Name	Title	Description
confidenceScore	Confidence Score	Confidence Score
lhsCols	LHS Columns	LHS columns for matching
rhsCols	RHS Columns	RHS columns for matching
matchingAlgorithms	Algorithm to use	Algorithm to use for matching
matchingWeights	Weights	Weights to consider for confidence score caluclation and total wight should be less than 1.
outputCols	Output Column	Output Column

Details¶

Levenstein¶

The Levenshtein distance between two strings is defined as the minimum number of edits needed to transform one string into the other, with the allowable edit operations being insertion, deletion, or substitution of a single character.
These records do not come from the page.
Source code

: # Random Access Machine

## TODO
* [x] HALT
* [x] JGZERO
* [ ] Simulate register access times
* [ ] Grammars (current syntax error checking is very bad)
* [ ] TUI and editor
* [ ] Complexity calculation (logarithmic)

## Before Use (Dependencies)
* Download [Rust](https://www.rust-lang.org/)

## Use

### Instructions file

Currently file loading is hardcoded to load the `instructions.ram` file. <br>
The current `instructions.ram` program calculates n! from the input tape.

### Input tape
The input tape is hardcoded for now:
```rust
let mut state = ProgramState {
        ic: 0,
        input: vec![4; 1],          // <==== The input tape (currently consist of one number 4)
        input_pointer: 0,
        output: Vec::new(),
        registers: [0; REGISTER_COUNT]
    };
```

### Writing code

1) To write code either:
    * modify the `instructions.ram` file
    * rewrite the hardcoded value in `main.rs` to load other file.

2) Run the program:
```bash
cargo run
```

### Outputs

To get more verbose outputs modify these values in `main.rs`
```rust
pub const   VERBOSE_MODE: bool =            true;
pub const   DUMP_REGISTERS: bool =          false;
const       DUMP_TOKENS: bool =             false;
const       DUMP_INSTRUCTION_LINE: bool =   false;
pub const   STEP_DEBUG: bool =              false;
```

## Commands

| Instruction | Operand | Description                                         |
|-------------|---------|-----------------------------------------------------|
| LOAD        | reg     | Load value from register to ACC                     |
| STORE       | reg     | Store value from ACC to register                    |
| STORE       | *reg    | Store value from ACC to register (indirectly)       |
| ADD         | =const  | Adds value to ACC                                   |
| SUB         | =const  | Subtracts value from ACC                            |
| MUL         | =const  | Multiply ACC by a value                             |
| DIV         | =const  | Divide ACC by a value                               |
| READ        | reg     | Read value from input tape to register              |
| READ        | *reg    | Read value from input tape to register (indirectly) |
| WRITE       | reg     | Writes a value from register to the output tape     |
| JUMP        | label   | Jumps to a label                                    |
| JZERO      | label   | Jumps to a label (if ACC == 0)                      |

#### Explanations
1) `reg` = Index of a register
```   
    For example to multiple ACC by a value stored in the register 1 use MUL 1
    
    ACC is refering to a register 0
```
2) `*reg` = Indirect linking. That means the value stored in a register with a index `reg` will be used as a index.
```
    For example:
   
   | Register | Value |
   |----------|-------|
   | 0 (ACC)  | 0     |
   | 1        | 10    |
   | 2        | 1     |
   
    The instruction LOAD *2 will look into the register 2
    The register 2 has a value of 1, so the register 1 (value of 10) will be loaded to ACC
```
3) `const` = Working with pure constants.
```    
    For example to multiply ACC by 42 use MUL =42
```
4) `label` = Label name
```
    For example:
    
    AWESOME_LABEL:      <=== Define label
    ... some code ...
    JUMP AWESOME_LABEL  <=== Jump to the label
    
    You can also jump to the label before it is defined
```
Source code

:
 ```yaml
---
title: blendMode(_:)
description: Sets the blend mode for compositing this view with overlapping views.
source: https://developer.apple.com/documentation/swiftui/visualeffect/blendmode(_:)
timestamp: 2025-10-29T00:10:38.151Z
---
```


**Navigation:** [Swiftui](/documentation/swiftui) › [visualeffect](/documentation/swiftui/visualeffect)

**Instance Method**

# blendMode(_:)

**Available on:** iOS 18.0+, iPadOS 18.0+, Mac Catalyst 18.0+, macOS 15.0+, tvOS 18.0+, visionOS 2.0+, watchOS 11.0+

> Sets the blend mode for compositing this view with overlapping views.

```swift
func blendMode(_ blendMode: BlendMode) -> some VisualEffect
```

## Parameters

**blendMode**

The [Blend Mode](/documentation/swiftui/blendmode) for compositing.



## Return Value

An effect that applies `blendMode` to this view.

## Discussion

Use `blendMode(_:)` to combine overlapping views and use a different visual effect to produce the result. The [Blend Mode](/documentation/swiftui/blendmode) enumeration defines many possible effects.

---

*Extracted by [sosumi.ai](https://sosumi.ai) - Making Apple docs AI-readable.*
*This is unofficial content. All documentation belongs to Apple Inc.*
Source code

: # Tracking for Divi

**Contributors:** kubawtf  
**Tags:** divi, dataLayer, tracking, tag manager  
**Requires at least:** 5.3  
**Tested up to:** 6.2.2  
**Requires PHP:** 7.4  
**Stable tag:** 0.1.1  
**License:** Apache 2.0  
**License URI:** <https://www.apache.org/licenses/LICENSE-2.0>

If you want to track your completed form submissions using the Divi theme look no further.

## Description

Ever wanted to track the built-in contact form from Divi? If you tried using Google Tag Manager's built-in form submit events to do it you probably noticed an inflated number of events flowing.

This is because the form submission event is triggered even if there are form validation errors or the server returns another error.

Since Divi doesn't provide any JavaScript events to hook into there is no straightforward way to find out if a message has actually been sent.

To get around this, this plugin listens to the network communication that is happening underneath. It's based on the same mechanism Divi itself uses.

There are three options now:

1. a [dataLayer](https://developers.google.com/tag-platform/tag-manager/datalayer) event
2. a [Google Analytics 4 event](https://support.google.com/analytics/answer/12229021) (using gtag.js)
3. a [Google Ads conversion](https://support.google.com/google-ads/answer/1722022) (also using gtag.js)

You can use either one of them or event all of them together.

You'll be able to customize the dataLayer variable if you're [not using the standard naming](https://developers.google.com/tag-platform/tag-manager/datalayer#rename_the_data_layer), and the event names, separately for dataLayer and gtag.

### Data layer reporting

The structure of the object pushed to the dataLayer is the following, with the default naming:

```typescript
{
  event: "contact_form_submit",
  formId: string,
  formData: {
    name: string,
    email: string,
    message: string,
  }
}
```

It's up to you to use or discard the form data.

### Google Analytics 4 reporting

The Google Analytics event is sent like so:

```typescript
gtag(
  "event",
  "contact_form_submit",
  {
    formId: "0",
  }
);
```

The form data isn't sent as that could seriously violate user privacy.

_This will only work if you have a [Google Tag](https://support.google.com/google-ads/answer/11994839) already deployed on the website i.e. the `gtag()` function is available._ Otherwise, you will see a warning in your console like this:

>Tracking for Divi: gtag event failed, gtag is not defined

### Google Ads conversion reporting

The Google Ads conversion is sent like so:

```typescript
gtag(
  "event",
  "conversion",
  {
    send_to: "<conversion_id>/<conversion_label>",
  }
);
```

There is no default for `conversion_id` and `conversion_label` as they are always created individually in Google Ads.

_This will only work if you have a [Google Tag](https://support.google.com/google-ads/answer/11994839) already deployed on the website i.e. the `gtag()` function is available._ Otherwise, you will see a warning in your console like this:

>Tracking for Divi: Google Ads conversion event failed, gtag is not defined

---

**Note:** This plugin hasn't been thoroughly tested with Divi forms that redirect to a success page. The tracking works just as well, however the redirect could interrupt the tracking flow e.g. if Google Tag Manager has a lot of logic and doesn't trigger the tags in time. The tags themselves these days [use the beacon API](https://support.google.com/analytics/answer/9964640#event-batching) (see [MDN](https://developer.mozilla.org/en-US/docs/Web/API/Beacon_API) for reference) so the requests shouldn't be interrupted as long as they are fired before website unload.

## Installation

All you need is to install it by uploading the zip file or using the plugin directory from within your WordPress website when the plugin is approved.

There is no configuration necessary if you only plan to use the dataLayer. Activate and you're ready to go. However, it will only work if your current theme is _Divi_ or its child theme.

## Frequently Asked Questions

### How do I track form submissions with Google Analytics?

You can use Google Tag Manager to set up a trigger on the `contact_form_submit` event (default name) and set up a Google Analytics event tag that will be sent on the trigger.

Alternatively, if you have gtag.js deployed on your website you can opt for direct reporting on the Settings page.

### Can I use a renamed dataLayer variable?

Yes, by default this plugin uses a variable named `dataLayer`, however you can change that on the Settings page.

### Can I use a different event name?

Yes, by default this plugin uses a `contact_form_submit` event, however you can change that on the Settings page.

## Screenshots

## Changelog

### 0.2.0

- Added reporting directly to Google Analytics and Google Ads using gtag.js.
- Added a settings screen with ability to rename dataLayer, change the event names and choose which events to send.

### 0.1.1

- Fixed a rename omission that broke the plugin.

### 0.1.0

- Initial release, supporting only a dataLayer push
How many char you change to make two strings equal.

JaroWinker¶

Jaro–Winkler distance for two strings is, the more similar the strings are. The Jaro–Winkler distance metric is designed and best suited for short strings such as person names. The score is normalized such that 0 equates to no similarity and 1 is an exact match.

Good for short words, typos and nikename.

Fullmatch¶

Fullmatch distance for two strings is, how two strings are match exactly. The score is assigned such that 1 is for exact match and 0 is for not match.

Jaccard¶

The Jaccard similarity measures similarity between finite sample sets, and is defined as the cardinality of the intersection of sets divided by the cardinality of the union of the sample sets. Suppose you want to find jaccard similarity between two sets A and B it is the ration of cardinality of A ∩ B and A ∪ B.

Sparkflows provide default 3-gram Jaccard similarity measures.

Longest common subsequences(LCS): LCS distance between strings s1 and s2, computed as |s1| +|s2| - 2 * |LCSfunction(s1, s2)| and distance is normalized between 0 and 1.

LCSfunction returns the length of Longest Common Subsequence (LCS) between strings s1 and s2.

Notional distance¶

Notional distance between two numbers X and Y, computed as abs(X - Y) / abs(x) + abs(Y).

Date Difference¶

Date Difference gives number of days between two dates(yyyy-MM-dd).

Examples¶

Dedup Node Example¶

Given the following dataset:

PartID SupplierID PartName PartCategory PartQualityScore

A1 S1 Bolt Hardware 8

B2 S2 Nut Hardware 7

A1 S1 Bolt Hardware 8

C3 S3 Screw Hardware 9

If we configure the Dedup node to remove duplicates based on the following columns:

PartID

SupplierID

PartName

PartCategory

PartQualityScore

The resulting dataset would be:

PartID SupplierID PartName PartCategory PartQualityScore

A1 S1 Bolt Hardware 8

B2 S2 Nut Hardware 7

C3 S3 Screw Hardware 9